United States District Court, D. Delaware
Jul 23, 2001
Civil Action No. 00-505-JJF (D. Del. Jul. 23, 2001)

Opinion

Civil Action No. 00-505-JJF

July 23, 2001

Victor F. Battaglia, Sr., Esquire of BIGGS BATTAGLIA, Wilmington, Delaware. Attorney for Plaintiffs.

Kathleen Furey McDonough, Esquire of POTTER ANDERSON CORROON, LLP, Wilmington, Delaware. Attorney for Defendants Lynn Tucker-King, Linda Morris, and Corporate Black Employees Network.

Jan van Amerongen, Esquire of REED SMITH LLP, Wilmington, Delaware. Attorney for Defendants Michael Boykin and James Stallings.
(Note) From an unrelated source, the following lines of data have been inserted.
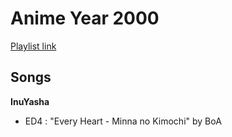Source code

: # Anime Year 2000

[Playlist link](https://open.spotify.com/user/fz230568w0ccmom2dg3zvxq1h/playlist/61eSQoHdiwe46DHBxyY8cM)

## Songs

**InuYasha**
* ED4 : "Every Heart - Minna no Kimochi" by BoA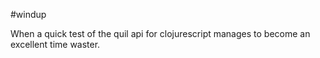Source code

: #windup

When a quick test of the quil api for clojurescript manages to become an excellent time waster. 
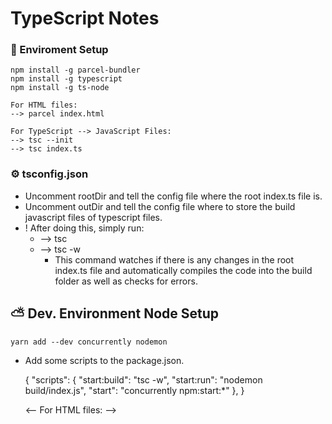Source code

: # TypeScript Notes

### 🌵 Enviroment Setup

    npm install -g parcel-bundler
    npm install -g typescript
    npm install -g ts-node

    For HTML files:
    --> parcel index.html

    For TypeScript --> JavaScript Files:
    --> tsc --init
    --> tsc index.ts

### ⚙️ tsconfig.json

- Uncomment rootDir and tell the config file where the root index.ts file is.
- Uncomment outDir and tell the config file where to store the build javascript files of typescript files.
- ! After doing this, simply run:
  - —> tsc
  - —> tsc -w
    - This command watches if there is any changes in the root index.ts file and automatically compiles the code into the build folder as well as checks for errors.

## ⛅️ Dev. Environment Node Setup

    yarn add --dev concurrently nodemon

- Add some scripts to the package.json.

  { "scripts": { "start:build": "tsc -w", "start:run": "nodemon build/index.js", "start": "concurrently npm:start:\*" }, }

  <-- For HTML files: -->

    <head>
    	<script src="./src/index.ts"/>
    </head>

### 🗒 @type/declaration Notes

> @type/declaration files are sometimes included with the NPM modules. If not, manually install them.

> DefinitelyTyped files from NPM are labeled as JavaScript @type/declaration files.

> CMD + 🖱 the imported variable to see the @type/definition file in your Visual Studio Code editor.

### 📓 TypeScript Notes

- **type**
  - Tuple used to define the type of contents/index of an array for a return value.
- **const & let**
  - When declaring a variable with a method, TypeScript will automatically convert the variable with a Type.
    - i.e., const characters = this.data.split('')
      - Because split returns an array with strings, TypeScript will add a rule that characters will be an array of strings.
- **?** — Optional argument.
- **| —** Or argument
  - Could use as an additional clause if the Classes has the same property for a function.
  - When attached to a function that expects to return either a string or array, the OR operator will only allow features of methods that are both able to use on strings and arrays.
    - Strings will receive an error since strings are not mutable with bracket notation like arrays, even though you can access characters with bracket notation.
- **generics <T>**
  - Like function arguments, but for types in class/function definitions.
  - Allows us to define the type of a property/argument/return value at a future point.
  - Used heavily when writing reusable code.
- \*inheritance**\*/abstract** _classes_
  - Sets up a contract between different classes.
  - Use when we are trying to build up a definition of an object.
  - Strongly couples classes together.
- **interface**
  - Sets up a contracts between different classes.
  - Use when we have very different objects that we want to work together.
  - Promotes loose coupling.
- **implements**
  - i.e., _class User implements someInterface {...}_
    - This requires the class to adhere to all the TypeScript rules on that interface.
- **private** — \*\*\*\*Disallows any other engineers from using certain methods in an API. This reduces the complexity of our application and makes it certain to what we can or cannot do in our application.
- **public** — These two snippets of code are equivalent when using a public.

  export class NumbersCollection { data: number[] constructor(data: number[]) { this.data = data } }

  export class NumbersCollection { constructor(public data: number[]) {} }

- **Type Guards**

  - Adding a TypeGuard allows TypeScript to understand that we could use restricted variables if used with a conditional within the function that is expecting either a string or an array. You will also be able to use the array's custom JavaScript methods without errors.
    - i.e., collection: number[] | string ⇒ {}
      - if (collection instanceof Array) {}
      - if (collection instanceof String) {}
  - **instanceof**

    > _for every other value, i.e., Array, String, Object, Date, and (Class name)_

    [instanceof](https://developer.mozilla.org/en-US/docs/Web/JavaScript/Reference/Operators/instanceof)

  - **typeof**

    > _for 'number', 'string', 'boolean', and 'symbol'_

    [typeof](https://developer.mozilla.org/en-US/docs/Web/JavaScript/Reference/Operators/typeof)

- **get**
  - Allows you to call a function in a Class without calling it like a method. i.e., collection.sayHello in lieu of collection.sayHello()
- **enum** — _enumeration_
  - i.e., enum MatchResult { hi = 'hello', bye = 'goodbye}
  - Practically used to signal to other engineers that it's a collection of related values for other functions so your code is clearer.

### Inheritance vs Composition

- Favor object composition over class inheritance. In summary this means that you should create references to a parent class over to several children rather than creating a tree of inheriting properties.
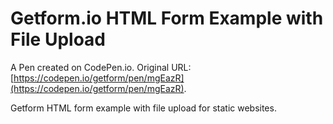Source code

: # Getform.io HTML Form Example with File Upload

A Pen created on CodePen.io. Original URL: [https://codepen.io/getform/pen/mgEazR](https://codepen.io/getform/pen/mgEazR).

Getform HTML form example with file upload for static websites.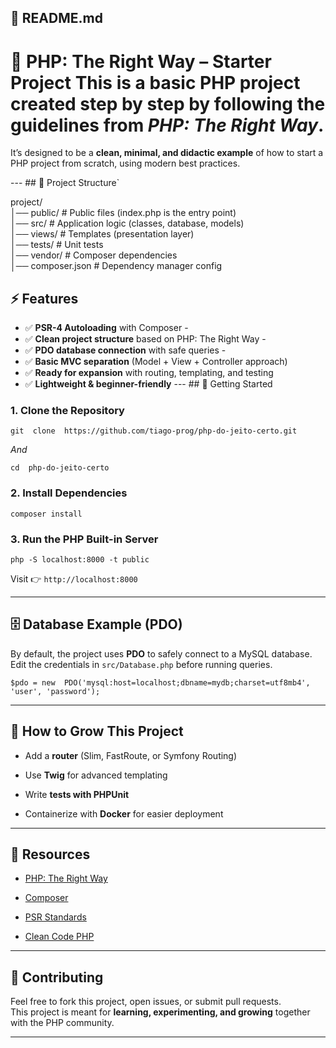 ## 🔹 README.md

# 🚀 PHP: The Right Way – Starter Project This is a **basic PHP project** created step by step by following the guidelines from *PHP: The Right Way*.  
It’s designed to be a **clean, minimal, and didactic example** of how to start a PHP project from scratch, using modern best practices.

--- ## 📂 Project Structure` 

project/  
│── public/ # Public files (index.php is the entry point)  
│── src/ # Application logic (classes, database, models)  
│── views/ # Templates (presentation layer)  
│── tests/ # Unit tests  
│── vendor/ # Composer dependencies  
│── composer.json # Dependency manager config

 ## ⚡ Features 
 - ✅  **PSR-4  Autoloading**  with  Composer  -  
 - ✅  **Clean  project  structure**  based on PHP:  The  Right  Way  -  
  - ✅  **PDO  database  connection**  with  safe  queries  -  
 - ✅  **Basic  MVC  separation**  (Model  +  View  +  Controller  approach)  
 -  ✅  **Ready  for  expansion**  with  routing,  templating,  and  testing  
-  ✅  **Lightweight  &  beginner-friendly** --- ## 🔧 Getting Started  
### 1. Clone the Repository  
`git  clone  https://github.com/tiago-prog/php-do-jeito-certo.git  `

*And*

`cd  php-do-jeito-certo`

### 2. Install Dependencies

`composer install` 

### 3. Run the PHP Built-in Server

`php -S localhost:8000 -t public` 

Visit 👉 `http://localhost:8000`

----------

## 🗄 Database Example (PDO)

By default, the project uses **PDO** to safely connect to a MySQL database.  
Edit the credentials in `src/Database.php` before running queries.

`$pdo = new  PDO('mysql:host=localhost;dbname=mydb;charset=utf8mb4', 'user', 'password');` 

----------

## 🌱 How to Grow This Project

-   Add a **router** (Slim, FastRoute, or Symfony Routing)
    
-   Use **Twig** for advanced templating
    
-   Write **tests with PHPUnit**
    
-   Containerize with **Docker** for easier deployment
    

----------

## 📖 Resources

-   [PHP: The Right Way](https://phptherightway.com/)
    
-   [Composer](https://getcomposer.org/)
    
-   [PSR Standards](https://www.php-fig.org/psr/)
    
-   [Clean Code PHP](https://github.com/jupeter/clean-code-php)
    

----------

## 🤝 Contributing

Feel free to fork this project, open issues, or submit pull requests.  
This project is meant for **learning, experimenting, and growing** together with the PHP community.

----------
William W. Erhart, Esquire, Wilmington, Delaware. Attorney for Defendant Gilbert Howell.

Daniel B. Rath, Esquire, James J. Sullivan, Jr., Esquire, and Rebecca Butcher, Esquire of KLETT ROONEY LIEBER SCHORLING, Wilmington, Delaware. Attorneys for the City of Wilmington.


MEMORANDUM OPINION


Presently before the Court is Plaintiffs' Motion for Class Certification (D.I. 18). Briefing on the motion has been completed and the parties have argued their respective positions before the Court. For the reasons discussed, the Court will deny Plaintiffs' motion.

BACKGROUND

Plaintiffs Thomas B. Monahan, Mayna Santiago, Danny Silva, and Andrea Janvier ("Plaintiffs"), filed a Class Action Complaint on May 19, 2000, against the City of Wilmington, Captain Gilbert Howell, Inspector James Stallings, Chief Michael Boykin, Corporate Black Employees Network, Linda Morris and Lynn Tucker-King (collectively "Defendants") (D.I. 1). Plaintiffs are all non-African American employees of the City of Wilmington's Department of Police ("WPD"). (D.I. 1 at ¶ 3).

Plaintiffs' claims against Defendants include alleged violations of: (1) 42 U.S.C. § 1983, (2) 42 U.S.C. § 1981, (3) 42 U.S.C. § 1985, (4) 42 U.S.C. § 1986, and (5) Title VII. In addition, Plaintiffs raise a cause of action for breach of contract and a claim for punitive damages. (D.I. 1 at 12-19).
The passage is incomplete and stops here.